▶ _WHAT IS BEING ASKED_: Please print every record below exactly as it appears.
══ DATA PROVIDED ══
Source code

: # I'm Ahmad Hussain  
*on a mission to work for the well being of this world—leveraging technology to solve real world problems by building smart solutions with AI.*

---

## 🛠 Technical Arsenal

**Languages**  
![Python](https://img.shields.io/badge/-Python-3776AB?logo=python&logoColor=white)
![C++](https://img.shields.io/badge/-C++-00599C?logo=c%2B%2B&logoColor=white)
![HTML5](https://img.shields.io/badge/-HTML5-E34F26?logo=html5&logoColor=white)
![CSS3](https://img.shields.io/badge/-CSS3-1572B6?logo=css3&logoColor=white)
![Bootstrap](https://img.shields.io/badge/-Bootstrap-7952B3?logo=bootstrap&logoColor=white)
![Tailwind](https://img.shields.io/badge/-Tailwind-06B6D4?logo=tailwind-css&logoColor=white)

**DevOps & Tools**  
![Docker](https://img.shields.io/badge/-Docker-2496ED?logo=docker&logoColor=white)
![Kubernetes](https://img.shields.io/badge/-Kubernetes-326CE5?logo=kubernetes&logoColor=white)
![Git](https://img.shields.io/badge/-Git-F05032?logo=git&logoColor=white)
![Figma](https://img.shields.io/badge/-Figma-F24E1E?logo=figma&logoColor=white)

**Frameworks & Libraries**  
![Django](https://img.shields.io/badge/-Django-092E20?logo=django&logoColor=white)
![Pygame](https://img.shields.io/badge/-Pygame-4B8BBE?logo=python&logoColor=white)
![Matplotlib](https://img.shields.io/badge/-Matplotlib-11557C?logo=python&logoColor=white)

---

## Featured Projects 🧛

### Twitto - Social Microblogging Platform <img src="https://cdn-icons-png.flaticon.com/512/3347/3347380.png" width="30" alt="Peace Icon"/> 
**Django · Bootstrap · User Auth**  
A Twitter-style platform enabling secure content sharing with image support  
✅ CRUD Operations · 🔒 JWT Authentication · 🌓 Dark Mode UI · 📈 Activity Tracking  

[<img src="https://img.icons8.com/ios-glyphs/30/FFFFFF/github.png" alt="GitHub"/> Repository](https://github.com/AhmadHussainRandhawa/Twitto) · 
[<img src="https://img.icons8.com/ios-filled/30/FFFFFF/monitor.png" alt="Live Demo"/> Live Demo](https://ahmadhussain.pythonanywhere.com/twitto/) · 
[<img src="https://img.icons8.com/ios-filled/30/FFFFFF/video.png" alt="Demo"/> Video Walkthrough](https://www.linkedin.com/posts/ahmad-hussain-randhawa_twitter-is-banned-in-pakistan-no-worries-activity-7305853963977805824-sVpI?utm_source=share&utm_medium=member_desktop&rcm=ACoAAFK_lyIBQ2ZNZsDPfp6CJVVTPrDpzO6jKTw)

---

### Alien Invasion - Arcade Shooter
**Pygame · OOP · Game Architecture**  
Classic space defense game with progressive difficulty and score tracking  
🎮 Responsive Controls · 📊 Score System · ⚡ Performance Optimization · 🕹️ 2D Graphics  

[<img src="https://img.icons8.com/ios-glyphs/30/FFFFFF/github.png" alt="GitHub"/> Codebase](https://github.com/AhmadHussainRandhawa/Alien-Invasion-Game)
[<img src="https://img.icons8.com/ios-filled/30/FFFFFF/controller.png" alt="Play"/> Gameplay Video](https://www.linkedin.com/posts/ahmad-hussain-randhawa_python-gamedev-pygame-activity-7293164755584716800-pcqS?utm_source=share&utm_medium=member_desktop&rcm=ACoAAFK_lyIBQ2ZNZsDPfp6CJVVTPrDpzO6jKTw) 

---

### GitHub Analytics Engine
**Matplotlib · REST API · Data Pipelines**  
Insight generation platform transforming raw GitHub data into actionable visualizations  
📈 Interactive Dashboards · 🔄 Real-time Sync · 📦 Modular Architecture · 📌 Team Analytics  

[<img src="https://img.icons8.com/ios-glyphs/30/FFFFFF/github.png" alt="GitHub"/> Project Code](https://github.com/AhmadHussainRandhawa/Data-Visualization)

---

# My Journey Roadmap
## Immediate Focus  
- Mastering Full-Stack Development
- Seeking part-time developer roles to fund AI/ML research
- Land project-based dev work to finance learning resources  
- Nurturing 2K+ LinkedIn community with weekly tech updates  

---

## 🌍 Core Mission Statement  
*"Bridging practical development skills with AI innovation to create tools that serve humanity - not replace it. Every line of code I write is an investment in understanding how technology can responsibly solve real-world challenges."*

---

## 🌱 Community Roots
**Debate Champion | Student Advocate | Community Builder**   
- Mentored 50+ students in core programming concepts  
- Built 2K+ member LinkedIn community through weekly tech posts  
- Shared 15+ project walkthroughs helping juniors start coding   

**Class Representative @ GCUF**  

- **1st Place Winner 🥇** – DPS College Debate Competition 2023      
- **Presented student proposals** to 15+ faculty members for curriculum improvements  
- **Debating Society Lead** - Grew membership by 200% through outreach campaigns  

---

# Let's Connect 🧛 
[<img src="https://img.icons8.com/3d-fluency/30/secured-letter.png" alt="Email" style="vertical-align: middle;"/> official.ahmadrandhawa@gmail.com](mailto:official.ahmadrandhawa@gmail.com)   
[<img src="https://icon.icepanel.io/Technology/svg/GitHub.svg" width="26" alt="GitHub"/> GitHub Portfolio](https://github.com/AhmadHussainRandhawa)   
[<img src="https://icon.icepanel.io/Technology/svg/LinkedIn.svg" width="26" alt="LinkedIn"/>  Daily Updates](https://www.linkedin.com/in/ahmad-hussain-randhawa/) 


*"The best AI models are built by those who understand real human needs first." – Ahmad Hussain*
═══
▶ _SOLUTION TO THIS PROBLEM_:
Source code

: # I'm Ahmad Hussain  
*on a mission to work for the well being of this world—leveraging technology to solve real world problems by building smart solutions with AI.*

---

## 🛠 Technical Arsenal

**Languages**  
![Python](https://img.shields.io/badge/-Python-3776AB?logo=python&logoColor=white)
![C++](https://img.shields.io/badge/-C++-00599C?logo=c%2B%2B&logoColor=white)
![HTML5](https://img.shields.io/badge/-HTML5-E34F26?logo=html5&logoColor=white)
![CSS3](https://img.shields.io/badge/-CSS3-1572B6?logo=css3&logoColor=white)
![Bootstrap](https://img.shields.io/badge/-Bootstrap-7952B3?logo=bootstrap&logoColor=white)
![Tailwind](https://img.shields.io/badge/-Tailwind-06B6D4?logo=tailwind-css&logoColor=white)

**DevOps & Tools**  
![Docker](https://img.shields.io/badge/-Docker-2496ED?logo=docker&logoColor=white)
![Kubernetes](https://img.shields.io/badge/-Kubernetes-326CE5?logo=kubernetes&logoColor=white)
![Git](https://img.shields.io/badge/-Git-F05032?logo=git&logoColor=white)
![Figma](https://img.shields.io/badge/-Figma-F24E1E?logo=figma&logoColor=white)

**Frameworks & Libraries**  
![Django](https://img.shields.io/badge/-Django-092E20?logo=django&logoColor=white)
![Pygame](https://img.shields.io/badge/-Pygame-4B8BBE?logo=python&logoColor=white)
![Matplotlib](https://img.shields.io/badge/-Matplotlib-11557C?logo=python&logoColor=white)

---

## Featured Projects 🧛

### Twitto - Social Microblogging Platform <img src="https://cdn-icons-png.flaticon.com/512/3347/3347380.png" width="30" alt="Peace Icon"/> 
**Django · Bootstrap · User Auth**  
A Twitter-style platform enabling secure content sharing with image support  
✅ CRUD Operations · 🔒 JWT Authentication · 🌓 Dark Mode UI · 📈 Activity Tracking  

[<img src="https://img.icons8.com/ios-glyphs/30/FFFFFF/github.png" alt="GitHub"/> Repository](https://github.com/AhmadHussainRandhawa/Twitto) · 
[<img src="https://img.icons8.com/ios-filled/30/FFFFFF/monitor.png" alt="Live Demo"/> Live Demo](https://ahmadhussain.pythonanywhere.com/twitto/) · 
[<img src="https://img.icons8.com/ios-filled/30/FFFFFF/video.png" alt="Demo"/> Video Walkthrough](https://www.linkedin.com/posts/ahmad-hussain-randhawa_twitter-is-banned-in-pakistan-no-worries-activity-7305853963977805824-sVpI?utm_source=share&utm_medium=member_desktop&rcm=ACoAAFK_lyIBQ2ZNZsDPfp6CJVVTPrDpzO6jKTw)

---

### Alien Invasion - Arcade Shooter
**Pygame · OOP · Game Architecture**  
Classic space defense game with progressive difficulty and score tracking  
🎮 Responsive Controls · 📊 Score System · ⚡ Performance Optimization · 🕹️ 2D Graphics  

[<img src="https://img.icons8.com/ios-glyphs/30/FFFFFF/github.png" alt="GitHub"/> Codebase](https://github.com/AhmadHussainRandhawa/Alien-Invasion-Game)
[<img src="https://img.icons8.com/ios-filled/30/FFFFFF/controller.png" alt="Play"/> Gameplay Video](https://www.linkedin.com/posts/ahmad-hussain-randhawa_python-gamedev-pygame-activity-7293164755584716800-pcqS?utm_source=share&utm_medium=member_desktop&rcm=ACoAAFK_lyIBQ2ZNZsDPfp6CJVVTPrDpzO6jKTw) 

---

### GitHub Analytics Engine
**Matplotlib · REST API · Data Pipelines**  
Insight generation platform transforming raw GitHub data into actionable visualizations  
📈 Interactive Dashboards · 🔄 Real-time Sync · 📦 Modular Architecture · 📌 Team Analytics  

[<img src="https://img.icons8.com/ios-glyphs/30/FFFFFF/github.png" alt="GitHub"/> Project Code](https://github.com/AhmadHussainRandhawa/Data-Visualization)

---

# My Journey Roadmap
## Immediate Focus  
- Mastering Full-Stack Development
- Seeking part-time developer roles to fund AI/ML research
- Land project-based dev work to finance learning resources  
- Nurturing 2K+ LinkedIn community with weekly tech updates  

---

## 🌍 Core Mission Statement  
*"Bridging practical development skills with AI innovation to create tools that serve humanity - not replace it. Every line of code I write is an investment in understanding how technology can responsibly solve real-world challenges."*

---

## 🌱 Community Roots
**Debate Champion | Student Advocate | Community Builder**   
- Mentored 50+ students in core programming concepts  
- Built 2K+ member LinkedIn community through weekly tech posts  
- Shared 15+ project walkthroughs helping juniors start coding   

**Class Representative @ GCUF**  

- **1st Place Winner 🥇** – DPS College Debate Competition 2023      
- **Presented student proposals** to 15+ faculty members for curriculum improvements  
- **Debating Society Lead** - Grew membership by 200% through outreach campaigns  

---

# Let's Connect 🧛 
[<img src="https://img.icons8.com/3d-fluency/30/secured-letter.png" alt="Email" style="vertical-align: middle;"/> official.ahmadrandhawa@gmail.com](mailto:official.ahmadrandhawa@gmail.com)   
[<img src="https://icon.icepanel.io/Technology/svg/GitHub.svg" width="26" alt="GitHub"/> GitHub Portfolio](https://github.com/AhmadHussainRandhawa)   
[<img src="https://icon.icepanel.io/Technology/svg/LinkedIn.svg" width="26" alt="LinkedIn"/>  Daily Updates](https://www.linkedin.com/in/ahmad-hussain-randhawa/) 


*"The best AI models are built by those who understand real human needs first." – Ahmad Hussain*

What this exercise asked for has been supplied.